Cette présentation de l’œuvre, qui s’inscrit dans un « Pré-texte pour saluer Gauvreau » – dont un poème adressé à Cocke et destiné à inspirer le roman à venir tient lieu de préface –, ne fait que confirmer ce que le lecteur aurait pressenti à la lecture de l’œuvre, soit que la mégalomanie de Dieuble est aussi celle qui habite l’auteur. Si l’œuvre est originale, voire avant-gardiste dans le paysage littéraire québécois de l’époque, il est difficile de ne pas avoir par moments l’impression d’une certaine complaisance à la lecture d’une longue suite de fantasmes de sexe, de gloire et de violence, qui s’explique sans doute en partie par le contexte de publication.

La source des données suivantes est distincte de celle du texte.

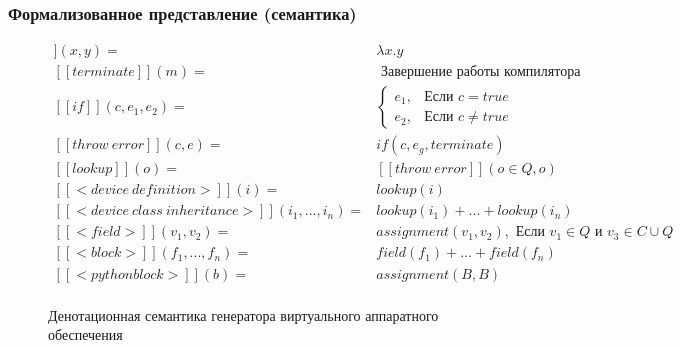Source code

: \begin{frame}%
    \frametitle{Формализованное представление (семантика)}
    \begin{figure}[!htbp]
        \begin{adjustbox}{max totalsize={\textwidth}{\textheight}}
        \begin{minipage}{\linewidth}
                \centering
                \begingroup
                \begin{align*}
                    [[assignment]](x,y) ={}& \lambda x.y \\
                    [[terminate]](m) ={}& \text{ Завершение работы компилятора} \\
                    [[if]](c,e_1,e_2) ={}&
                    \begin{cases}
                        e_1, & \text{Если } c = true \\
                        e_2, & \text{Если } c \not= true
                    \end{cases} \\
                    [[throw\ error]](c, e) ={}& if(c, e_g, terminate) \\
                    [[lookup]](o) ={}& [[throw\ error]](o \in Q, o) \\
                    [[<device\ definition>]](i) ={}& lookup(i) \\
                    [[<device\ class\ inheritance>]](i_1,...,i_n) ={}& lookup(i_1) + ... + lookup(i_n) \\
                    [[<field>]](v_1, v_2) ={}& assignment(v_1, v_2), \text{ Если } v_1 \in Q \text{ и } v_3 \in C \cup Q \\
                    [[<block>]](f_1,...,f_n) ={}& field(f_1) + ... + field(f_n) \\
                    [[<python block>]](b) ={}& assignment(B,B)\\
                \end{align*}
                \endgroup
            \end{minipage}
        \end{adjustbox}
        \caption{Денотационная семантика генератора виртуального аппаратного обеспечения}
    \end{figure}
\end{frame}%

Né en France et tôt initié à la nourriture intellectuelle par un père professeur de philosophie – avec lequel il entretient principalement une relation par correspondance –, Cocke arrive au Québec à l’âge de vingt ans, après un séjour en Israël, fort d’une culture littéraire française et internationale qui détonne dans un microcosme qui vient tout juste d’être bouleversé par la langue de Michel Tremblay. De fait, on sent que L’Emmanuscrit de la mère morte n’a pas pu bénéficier d’une direction littéraire qui lui aurait permis d’atteindre son plein potentiel. On ne peut réprimer, en le lisant, l’impression qu’il s’agit d’un pastiche oscillant entre le surréalisme européen et la contre-culture américaine, avec un rythme évoquant la chronique de Céline, que Cocke revendique d’ailleurs en fin de parcours (à travers une première phrase qui laisse voir la trace de Vian !) :
Alors que trois points noirs céliniens… s’éjectent de son nez, le Destin jongle avec la concordance des temps, martyrisant les vieilles barbes pointilleuses de l’arrière-garde de la littérature francophone qui jouent à “je-te-tiens-par-la-barbichette…”, des enfants se font défoncer les illusions quelque part vers le jaune, des inconnus écrivent des mots inconnus dans des chambres inconnues sur du papier volé, mots qui finiront dans les poubelles de l’humanité… des hommes mouchent leurs putains de femmes dans du dollar-kleenex […], des suicides se trompent de propriétaires, le monde tourne à l’envers avec une odeur de lait homosexualisé, des nains s’agitent pour rien, et les oiseaux vont mourir au néon. (p. 228)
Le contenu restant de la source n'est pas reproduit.